I had bought and read the guide books, and my plans included visiting the churches, spending time by the olive-green seas, enjoying the food of southern Italy, and visiting Lecce, the ‘Florence of the South,’ and some of the other beautiful towns of Puglia. I also planned to go in search of Jewish Bari too, and there were plans too to visit Alberobello and to stay overnight later this week one of the Puglian trulli or roundhouses.

Puglia is the ‘heel of the boot’ on the map of the Italian peninsula, and Bari, on the Adriatic sea, is the main city of the region. It is the second most important economic centre of mainland southern Italy after Naples, or the third after Palermo, if the Sicily is included.

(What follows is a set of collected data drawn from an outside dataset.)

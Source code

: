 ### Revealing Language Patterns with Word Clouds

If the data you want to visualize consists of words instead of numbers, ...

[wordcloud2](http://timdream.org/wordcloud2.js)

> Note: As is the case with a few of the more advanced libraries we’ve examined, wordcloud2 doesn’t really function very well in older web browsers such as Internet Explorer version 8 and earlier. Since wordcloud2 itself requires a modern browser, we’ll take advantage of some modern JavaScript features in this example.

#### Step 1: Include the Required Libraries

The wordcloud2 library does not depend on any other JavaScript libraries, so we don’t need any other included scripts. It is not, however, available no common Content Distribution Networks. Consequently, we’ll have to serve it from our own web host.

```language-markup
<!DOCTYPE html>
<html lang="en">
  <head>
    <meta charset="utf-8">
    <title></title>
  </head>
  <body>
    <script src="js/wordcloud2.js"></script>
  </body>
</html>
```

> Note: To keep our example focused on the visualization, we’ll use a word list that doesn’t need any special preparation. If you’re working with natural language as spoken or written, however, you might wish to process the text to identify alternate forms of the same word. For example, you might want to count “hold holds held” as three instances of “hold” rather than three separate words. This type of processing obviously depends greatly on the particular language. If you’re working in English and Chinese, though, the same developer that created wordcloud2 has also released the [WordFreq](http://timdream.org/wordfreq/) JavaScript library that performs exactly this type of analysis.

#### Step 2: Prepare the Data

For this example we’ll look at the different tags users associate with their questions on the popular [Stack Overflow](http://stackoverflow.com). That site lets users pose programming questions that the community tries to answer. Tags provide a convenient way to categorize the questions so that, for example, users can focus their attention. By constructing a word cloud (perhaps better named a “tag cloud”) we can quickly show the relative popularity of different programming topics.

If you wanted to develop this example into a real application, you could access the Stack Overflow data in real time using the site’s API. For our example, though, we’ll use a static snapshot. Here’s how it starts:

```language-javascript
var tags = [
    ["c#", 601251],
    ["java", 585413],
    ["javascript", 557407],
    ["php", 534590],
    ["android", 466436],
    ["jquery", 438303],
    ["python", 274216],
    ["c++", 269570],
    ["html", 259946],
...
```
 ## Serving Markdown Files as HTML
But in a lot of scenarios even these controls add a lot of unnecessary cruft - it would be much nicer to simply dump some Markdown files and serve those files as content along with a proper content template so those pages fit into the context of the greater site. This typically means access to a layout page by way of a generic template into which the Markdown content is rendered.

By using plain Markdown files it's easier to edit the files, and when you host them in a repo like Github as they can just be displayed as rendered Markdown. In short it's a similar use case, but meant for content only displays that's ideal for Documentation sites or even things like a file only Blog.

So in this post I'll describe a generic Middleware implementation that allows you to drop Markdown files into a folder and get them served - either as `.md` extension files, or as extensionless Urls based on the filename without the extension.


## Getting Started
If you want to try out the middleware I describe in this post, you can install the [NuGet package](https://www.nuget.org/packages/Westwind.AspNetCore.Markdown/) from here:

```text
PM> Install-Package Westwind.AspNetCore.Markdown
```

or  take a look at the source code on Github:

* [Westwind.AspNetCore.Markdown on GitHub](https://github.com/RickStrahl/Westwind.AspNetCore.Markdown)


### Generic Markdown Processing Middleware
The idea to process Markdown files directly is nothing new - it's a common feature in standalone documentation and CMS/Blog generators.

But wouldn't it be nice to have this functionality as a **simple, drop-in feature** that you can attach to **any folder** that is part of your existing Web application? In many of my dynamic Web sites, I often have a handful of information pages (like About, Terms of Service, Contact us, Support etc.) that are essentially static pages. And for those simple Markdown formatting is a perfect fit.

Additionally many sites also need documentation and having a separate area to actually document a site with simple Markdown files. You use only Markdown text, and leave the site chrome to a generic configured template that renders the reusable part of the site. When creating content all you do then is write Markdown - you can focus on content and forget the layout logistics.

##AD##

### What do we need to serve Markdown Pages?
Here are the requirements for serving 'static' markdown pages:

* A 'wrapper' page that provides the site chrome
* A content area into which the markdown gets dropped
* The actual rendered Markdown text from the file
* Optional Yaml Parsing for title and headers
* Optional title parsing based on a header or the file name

This is a university city and the city of Saint Nicholas, and Bari was known to the Greeks as Βάριον and to the Latins as Barium. I was particularly interested in Bari because it was once part of Magna Graeca and the Greek-speaking world in classical times. It remained part of the Byzantine Empire until the Saracen invasions, and the church in Bari was a dependency of the Patriarch of Constantinople until the 10th century.

Greek people have been living in southern Italy for thousands of years, initially arriving in southern Italy in waves of migrations, from the Greek colonies of southern Italy and Sicily in the 8th century BC to Byzantine Greek migrations in the 15th century.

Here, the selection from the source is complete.